Metrics, such as the absolute standardized mean difference (SMD), can be compared before and after implementing weighting or matching methods to assess improvement in balance of covariates across the exposure groups10,18. We define the absolute SMD of a covariate as \(\frac{\left|{\overline{x}}_{\mathrm{exposed}}-{\overline{x}}_{\mathrm{unexposed}}\right|}{{s}_{\mathrm{exposed}}}\), where \({\overline{x}}_{\mathrm{exposed}}\) and \({\overline{x}}_{\mathrm{unexposed}}\) are the means of covariate \(x\) in the exposed and unexposed groups, and \({s}_{\mathrm{exposed}}\) is the standard deviation of \(x\) in the full exposed group. In other words, the standard deviation \({s}_{\mathrm{exposed}}\) is computed using the full exposed group—before potentially sampling individuals for matching purposes—while accounting for survey design using weighting with OSW10. We similarly use OSW for weighting when estimating \({\overline{x}}_{\mathrm{exposed}}\) and \({\overline{x}}_{\mathrm{unexposed}}\). For categorical (including ordinal) variables, the absolute SMD for each level of the covariate is calculated, where now the mean of the covariate (at a given level) is the proportion of individuals with that level of the covariate, rather than treating the covariate as continuous10,21.

Simulation study

Sampling design

We simulated complex health survey data with a nested structure, where the population was segmented into block groups (BGs), with equal-sized households (HHs) nested within the BGs. We used a stratified two-stage probability sampling design to draw 1000 independent samples from this population. This design mimicked the sampling design of the Bronx site in the HCHS/SOL22. Figure 2 provides an overview of the sampling design. The population contained 752 BGs split unevenly across 8 strata. We assigned the BGs strata-specific sampling probabilities. The BG sampling probability was 25% for BGs in strata 1–4 and 60% for BGs in strata 5–8. We sampled entire BGs without replacement from the population based on these strata-specific BG sampling probabilities.

Figure 2
figure 2

Flowchart illustrating sampling design from one sampled dataset for scenario 1, where survey weights are constructed to depend on the confounder, age. BG block group, HH household, pop population, prob probability.

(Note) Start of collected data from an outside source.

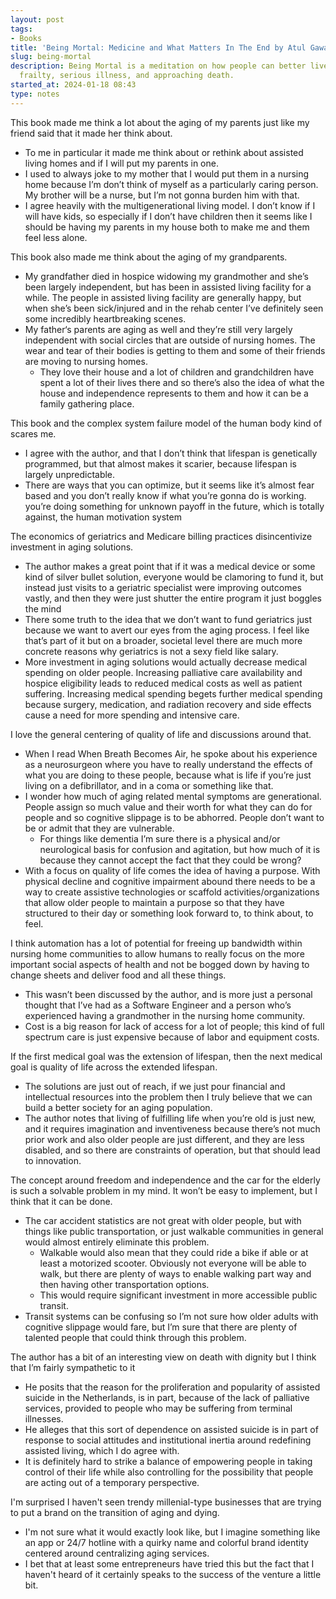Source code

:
 ```yaml
---
layout: post
tags:
- Books
title: 'Being Mortal: Medicine and What Matters In The End by Atul Gawande'
slug: being-mortal
description: Being Mortal is a meditation on how people can better live with age-related
  frailty, serious illness, and approaching death.
started_at: 2024-01-18 08:43
type: notes
---
```


This book made me think a lot about the aging of my parents just like my friend said that it made her think about. 
* To me in particular it made me think about or rethink about assisted living homes and if I will put my parents in one.
* I used to always joke to my mother that I would put them in a nursing home because I’m don’t think of myself as a particularly caring person. My brother will be a nurse, but I’m not gonna burden him with that. 
* I agree heavily with the multigenerational living model. I don’t know if I will have kids, so especially if I don’t have children then it seems like I should be having my parents in my house both to make me and them feel less alone.

This book also made me think about the aging of my grandparents. 
* My grandfather died in hospice widowing my grandmother and she’s been largely independent, but has been in assisted living facility for a while. The people in assisted living facility are generally happy, but when she’s been sick/injured and in the rehab center I’ve definitely seen some incredibly heartbreaking scenes.
* My father‘s parents are aging as well and they’re still very largely independent with social circles that are outside of nursing homes. The wear and tear of their bodies is getting to them and some of their friends are moving to nursing homes. 
    * They love their house and a lot of children and grandchildren have spent a lot of their lives there and so there’s also the idea of what the house and independence represents to them and how it can be a family gathering place.

This book and the complex system failure model of the human body kind of scares me. 
* I agree with the author, and that I don’t think that lifespan is genetically programmed, but that almost makes it scarier, because lifespan is largely unpredictable. 
* There are ways that you can optimize, but it seems like it’s almost fear based and you don’t really know if what you’re gonna do is working. you’re doing something for unknown payoff in the future, which is totally against, the human motivation system

The economics of geriatrics and Medicare billing practices disincentivize investment in aging solutions.
* The author makes a great point that if it was a medical device or some kind of silver bullet solution, everyone would be clamoring to fund it, but instead just visits to a geriatric specialist were improving outcomes vastly, and then they were just shutter the entire program it just boggles the mind
* There some truth to the idea that we don’t want to fund geriatrics just because we want to avert our eyes from the aging process. I feel like that’s part of it but on a broader, societal level there are much more concrete reasons why geriatrics is not a sexy field like salary.
* More investment in aging solutions would actually decrease medical spending on older people. Increasing palliative care availability and hospice eligibility leads to reduced medical costs as well as patient suffering. Increasing medical spending begets further medical spending because surgery, medication, and radiation recovery and side effects cause a need for more spending and intensive care.

I love the general centering of quality of life and discussions around that.
* When I read When Breath Becomes Air, he spoke about his experience as a neurosurgeon where you have to really understand the effects of what you are doing to these people, because what is life if you’re just living on a defibrillator, and in a coma or something like that.
* I wonder how much of aging related mental symptoms are generational. People assign so much value and their worth for what they can do for people and so cognitive slippage is to be abhorred. People don’t want to be or admit that they are vulnerable.
    * For things like dementia I’m sure there is a physical and/or neurological basis for confusion and agitation, but how much of it is  because they cannot accept the fact that they could be wrong?
* With a focus on quality of life comes the idea of having a purpose. With physical decline and cognitive impairment abound there needs to be a way to create assistive technologies or scaffold activities/organizations that allow older people to maintain a purpose so that they have structured to their day or something look forward to, to think about, to feel.

I think automation has a lot of potential for freeing up bandwidth within nursing home communities to allow humans to really focus on the more important social aspects of health and not be bogged down by having to change sheets and deliver food and all these things.
* This wasn’t been discussed by the author, and is more just a personal thought that I’ve had as a Software Engineer and a person who’s experienced having a grandmother in the nursing home community.
* Cost is a big reason for lack of access for a lot of people; this kind of full spectrum care is just expensive because of labor and equipment costs.

If the first medical goal was the extension of lifespan, then the next medical goal is quality of life across the extended lifespan.
* The solutions are just out of reach, if we just pour financial and intellectual resources into the problem then I truly believe that we can build a better society for an aging population.
* The author notes that living of fulfilling life when you’re old is just new, and it requires imagination and inventiveness because there’s not much prior work and also older people are just different, and they are less disabled, and so there are constraints of operation, but that should lead to innovation.

The concept around freedom and independence and the car for the elderly is such a solvable problem in my mind. It won’t be easy to implement, but I think that it can be done.
* The car accident statistics are not great with older people, but with things like public transportation, or just walkable communities in general would almost entirely eliminate this problem.
    * Walkable would also mean that they could ride a bike if able or at least a motorized scooter. Obviously not everyone will be able to walk, but there are plenty of ways to enable walking part way and then having other transportation options.
    * This would require significant investment in more accessible public transit.
* Transit systems can be confusing so I’m not sure how older adults with cognitive slippage would fare, but I’m sure that there are plenty of talented people that could think through this problem.

The author has a bit of an interesting view on death with dignity but I think that I’m fairly sympathetic to it
* He posits that the reason for the proliferation and popularity of assisted suicide in the Netherlands, is in part, because of the lack of palliative services, provided to people who may be suffering from terminal illnesses.
* He alleges that this sort of dependence on assisted suicide is in part of response to social attitudes and institutional inertia around redefining assisted living, which I do agree with.
* It is definitely hard to strike a balance of empowering people in taking control of their life while also controlling for the possibility that people are acting out of a temporary perspective.

I'm surprised I haven't seen trendy millenial-type businesses that are trying to put a brand on the transition of aging and dying.
* I'm not sure what it would exactly look like, but I imagine something like an app or 24/7 hotline with a quirky name and colorful brand identity centered around centralizing aging services.
* I bet that at least some entrepreneurs have tried this but the fact that I haven't heard of it certainly speaks to the success of the venture a little bit.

In the primary scenario 1 (Fig. 2), we generated the number of HHs to vary for each BG using an exponential distribution with mean of 450. Within each HH, we generated 2 individuals and their ages, and set the HH sampling probabilities to depend on the maximum age of the HH. First, we sampled a mean age for the HH as \(N\left({\mathrm{40,15}}^{2}\right)\), truncated to a range of 23 to 69. Second, we sampled the age of the first individual and second individual from a uniform, discrete distribution that ranged within 10 years of the mean age. For each HH, the HH sampling probability was calculated as \({\text{expit}}\left(-8+0.1\times \text{max\_HH\_age}\right)\), where \({\text{expit}}\left(x\right)=\frac{\mathrm{exp}\left(x\right)}{1+\mathrm{exp}\left(x\right)}\). From the BGs that were selected in stage 1, we sampled equal-sized HHs without replacement based on these HH sampling probabilities. In a secondary scenario 2, we did not use age in the sampling design (Supplementary Fig. 1).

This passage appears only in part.